Defining A Data Science Problem

The most important non-technical skill for a Data Scientist

Published in

Towards Data Science

4 min readAug 19, 2019

According to Cameron Warren, in his Towards Data Science article Don’t Do Data Science, Solve Business Problems, “…the number one most important skill for a Data Scientist above any technical expertise — [is] the ability to clearly evaluate and define a problem.”

As a data scientist you will routinely discover or be presented with problems to solve. Your initial objective should be to determine if your problem is in fact a Data Science problem — and if so, what kind. There is great value in being able to translate a business idea or question into a clearly formulated problem statement. And being able to effectively communicate whether or not that problem can be solved by applying appropriate Machine Learning algorithms.

Is it a Data Science problem?

A true data science problem may:

Categorize or group data
Identify patterns
Identify anomalies
Show correlations
Predict outcomes

A good data science problem should be specific and conclusive. For example:

As personal wealth increases, how do key health markers change?
Where in California do most people with heart disease live?

Conversely, a vague and unmeasurable problem may not be a good fit for a data science solution. For example:

What is the link between finances and health?
Are people in California healthier?

What type of Data Science problem is it?

Once you’ve decided that your problem is a good candidate for Data Science, you’ll need to determine the type of problem you’re working with. This step is necessary in order to know which type of Machine Learning algorithms can be effectively applied.

Machine Learning problems generally fall into one of two buckets:

Supervised — predicts future outputs based on labeled input & output data
Unsupervised — finds hidden patterns or groupings in unlabeled input data

*There is a third bucket (Reinforcement Learning) which is not covered in this post, but you can read about it here.

Supervised learning can be broken down into two additional buckets:

Classification — predicts discrete categorical response (ex: benign or malignant)
Regression — predicts continuous numerical response (ex: $200,000 home price or 5% probability of rain)

What are the use cases for each type of Machine Learning problem?

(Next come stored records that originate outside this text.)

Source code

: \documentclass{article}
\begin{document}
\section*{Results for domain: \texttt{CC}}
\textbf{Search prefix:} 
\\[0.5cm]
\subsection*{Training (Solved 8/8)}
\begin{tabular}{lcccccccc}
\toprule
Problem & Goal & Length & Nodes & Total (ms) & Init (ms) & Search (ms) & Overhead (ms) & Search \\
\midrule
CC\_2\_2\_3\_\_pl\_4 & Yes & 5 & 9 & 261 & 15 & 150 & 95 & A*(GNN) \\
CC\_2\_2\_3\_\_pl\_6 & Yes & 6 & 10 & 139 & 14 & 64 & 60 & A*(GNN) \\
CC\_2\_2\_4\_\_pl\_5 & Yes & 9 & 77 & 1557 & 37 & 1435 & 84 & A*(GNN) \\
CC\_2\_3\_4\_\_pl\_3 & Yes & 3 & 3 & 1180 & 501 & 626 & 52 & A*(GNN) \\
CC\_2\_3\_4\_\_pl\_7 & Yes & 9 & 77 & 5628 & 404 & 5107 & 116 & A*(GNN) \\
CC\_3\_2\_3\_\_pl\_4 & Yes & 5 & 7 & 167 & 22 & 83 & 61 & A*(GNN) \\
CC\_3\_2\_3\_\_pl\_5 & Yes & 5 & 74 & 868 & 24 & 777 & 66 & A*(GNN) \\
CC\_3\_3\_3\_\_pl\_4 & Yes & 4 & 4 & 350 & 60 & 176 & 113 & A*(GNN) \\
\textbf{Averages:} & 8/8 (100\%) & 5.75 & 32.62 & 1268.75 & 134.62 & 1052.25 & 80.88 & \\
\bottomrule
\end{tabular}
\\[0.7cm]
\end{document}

Unsupervised (mainly considered “Clustering”) — market segmentation, political polling, retail recommendation systems, and more
Classification — medical imaging, natural language processing, and image recognition, and more
Regression — weather forecasting, voter turnout, and home sale pricing, and more

______________________________________________________________

Pro Tip: By using conditional logic to convert a continuous numerical response into a discrete categorical response, a Regression problem can be turned into a Classification problem! For example:

Problem: Estimate the probability that someone will vote.
Regression response: 60% probability
Classification response: Yes (if Regression response is greater than 50%), No (if Regression response is less than 50%)

______________________________________________________________

Getting granular on the subtype for your problem

Before honing in on your final problem definition, you’ll want to get very specific about the Machine Learning subtype for your problem. Getting clear on the terminology will inform your decisions about which algorithms to choose. The diagrams below illustrate an example workflow for deciding on Classification subtypes (based on classes) and Regression subtypes (based on numerical values).

Finalizing the problem statement

Once you’ve determined the specific problem type, you should be able to clearly articulate a refined problem statement, including what the model will predict. For example:

This is a multi-class classification problem, which predicts whether a medical image will be in one of three classes — {benign, malignant, inconclusive}.

You should also be able to express a desired outcome or intended usage for the model prediction. For example:

The ideal outcome is to provide healthcare providers with an immediate notification when a prediction is malignant or inconclusive.

Conclusion

A good data science problem will aim to make decisions, not just predictions. Keep this objective in mind as you contemplate each problem you are faced with. In the example above, some action might be taken to reduce the number of inconclusive predictions, thereby avoiding the need for subsequent rounds of testing, or delaying needed treatment. Ultimately, the predictions from your model should empower your stakeholders to make informed decisions — and take action!